*** SOURCE RECORDS ***

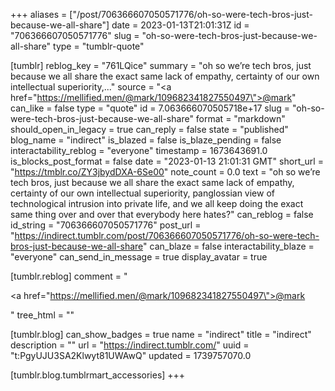 +++
aliases = ["/post/706366607050571776/oh-so-were-tech-bros-just-because-we-all-share"]
date = 2023-01-13T21:01:31Z
id = "706366607050571776"
slug = "oh-so-were-tech-bros-just-because-we-all-share"
type = "tumblr-quote"

[tumblr]
reblog_key = "761LQice"
summary = "oh so we’re tech bros, just because we all share the exact same lack of empathy, certainty of our own intellectual superiority,..."
source = "<a href=\"https://mellified.men/@mark/109682341827550497\">@mark</a>"
can_like = false
type = "quote"
id = 7.063666070505718e+17
slug = "oh-so-were-tech-bros-just-because-we-all-share"
format = "markdown"
should_open_in_legacy = true
can_reply = false
state = "published"
blog_name = "indirect"
is_blazed = false
is_blaze_pending = false
interactability_reblog = "everyone"
timestamp = 1673643691.0
is_blocks_post_format = false
date = "2023-01-13 21:01:31 GMT"
short_url = "https://tmblr.co/ZY3jbydDXA-6Se00"
note_count = 0.0
text = "oh so we&rsquo;re tech bros, just because we all share the exact same lack of empathy, certainty of our own intellectual superiority, panglossian view of technological intrusion into private life, and we all keep doing the exact same thing over and over that everybody here hates?"
can_reblog = false
id_string = "706366607050571776"
post_url = "https://indirect.tumblr.com/post/706366607050571776/oh-so-were-tech-bros-just-because-we-all-share"
can_blaze = false
interactability_blaze = "everyone"
can_send_in_message = true
display_avatar = true

[tumblr.reblog]
comment = "<p><a href=\"https://mellified.men/@mark/109682341827550497\">@mark</a></p>"
tree_html = ""

[tumblr.blog]
can_show_badges = true
name = "indirect"
title = "indirect"
description = ""
url = "https://indirect.tumblr.com/"
uuid = "t:PgyUJU3SA2Klwyt81UWAwQ"
updated = 1739757070.0

[tumblr.blog.tumblrmart_accessories]
+++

*** End of SOURCE RECORDS ***

WHAT YOU WILL DO:
Tally the lines of the entries that carry the word "certainty" and say only that number.

TASK OUTPUT:
2